→ Data records
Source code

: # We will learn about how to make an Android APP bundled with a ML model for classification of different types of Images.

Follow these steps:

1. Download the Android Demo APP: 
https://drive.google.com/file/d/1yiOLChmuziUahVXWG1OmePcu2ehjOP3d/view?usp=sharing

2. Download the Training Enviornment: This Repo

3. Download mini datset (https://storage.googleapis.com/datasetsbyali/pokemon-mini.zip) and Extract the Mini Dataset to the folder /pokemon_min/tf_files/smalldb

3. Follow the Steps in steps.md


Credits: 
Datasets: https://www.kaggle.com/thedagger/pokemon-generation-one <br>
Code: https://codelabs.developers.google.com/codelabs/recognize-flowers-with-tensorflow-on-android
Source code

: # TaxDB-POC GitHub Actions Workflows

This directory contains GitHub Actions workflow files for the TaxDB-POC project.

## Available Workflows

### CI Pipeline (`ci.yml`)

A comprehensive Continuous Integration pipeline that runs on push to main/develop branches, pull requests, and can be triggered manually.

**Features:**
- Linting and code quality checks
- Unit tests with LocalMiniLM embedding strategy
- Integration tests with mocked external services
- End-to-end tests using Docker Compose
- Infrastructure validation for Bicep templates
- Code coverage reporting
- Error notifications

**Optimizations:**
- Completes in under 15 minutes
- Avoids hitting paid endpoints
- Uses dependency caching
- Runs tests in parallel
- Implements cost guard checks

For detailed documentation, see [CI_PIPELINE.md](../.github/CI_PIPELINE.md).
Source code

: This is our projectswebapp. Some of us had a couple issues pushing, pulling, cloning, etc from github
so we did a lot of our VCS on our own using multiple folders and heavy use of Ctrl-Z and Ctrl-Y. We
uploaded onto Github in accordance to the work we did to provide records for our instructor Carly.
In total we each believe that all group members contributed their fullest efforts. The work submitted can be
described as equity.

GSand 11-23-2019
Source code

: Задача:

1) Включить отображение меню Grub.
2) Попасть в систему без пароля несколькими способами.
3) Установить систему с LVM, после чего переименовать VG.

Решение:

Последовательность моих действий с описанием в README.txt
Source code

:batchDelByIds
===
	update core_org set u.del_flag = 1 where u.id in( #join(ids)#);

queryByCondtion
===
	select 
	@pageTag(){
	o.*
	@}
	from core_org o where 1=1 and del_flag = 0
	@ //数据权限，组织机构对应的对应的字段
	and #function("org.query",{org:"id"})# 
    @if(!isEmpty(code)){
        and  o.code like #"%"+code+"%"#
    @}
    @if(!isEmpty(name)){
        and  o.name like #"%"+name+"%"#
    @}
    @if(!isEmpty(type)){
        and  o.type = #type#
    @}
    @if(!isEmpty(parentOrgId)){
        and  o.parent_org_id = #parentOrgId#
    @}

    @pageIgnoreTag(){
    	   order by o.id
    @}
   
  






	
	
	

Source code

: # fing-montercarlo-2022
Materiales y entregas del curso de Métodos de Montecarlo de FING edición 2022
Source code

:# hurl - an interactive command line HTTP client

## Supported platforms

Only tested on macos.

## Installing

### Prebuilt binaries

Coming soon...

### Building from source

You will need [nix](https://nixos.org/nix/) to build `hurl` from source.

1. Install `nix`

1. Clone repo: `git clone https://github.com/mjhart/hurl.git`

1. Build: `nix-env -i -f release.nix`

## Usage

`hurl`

→ Problem to solve
Print exactly the lines that run from the line containing "update core_org set" to the end of the data, both ends included.

→ Response
	update core_org set u.del_flag = 1 where u.id in( #join(ids)#);

queryByCondtion
===
	select 
	@pageTag(){
	o.*
	@}
	from core_org o where 1=1 and del_flag = 0
	@ //数据权限，组织机构对应的对应的字段
	and #function("org.query",{org:"id"})# 
    @if(!isEmpty(code)){
        and  o.code like #"%"+code+"%"#
    @}
    @if(!isEmpty(name)){
        and  o.name like #"%"+name+"%"#
    @}
    @if(!isEmpty(type)){
        and  o.type = #type#
    @}
    @if(!isEmpty(parentOrgId)){
        and  o.parent_org_id = #parentOrgId#
    @}

    @pageIgnoreTag(){
    	   order by o.id
    @}
   
  






	
	
	

Source code

: # fing-montercarlo-2022
Materiales y entregas del curso de Métodos de Montecarlo de FING edición 2022
Source code

:# hurl - an interactive command line HTTP client

## Supported platforms

Only tested on macos.

## Installing

### Prebuilt binaries

Coming soon...

### Building from source

You will need [nix](https://nixos.org/nix/) to build `hurl` from source.

1. Install `nix`

1. Clone repo: `git clone https://github.com/mjhart/hurl.git`

1. Build: `nix-env -i -f release.nix`

## Usage

`hurl`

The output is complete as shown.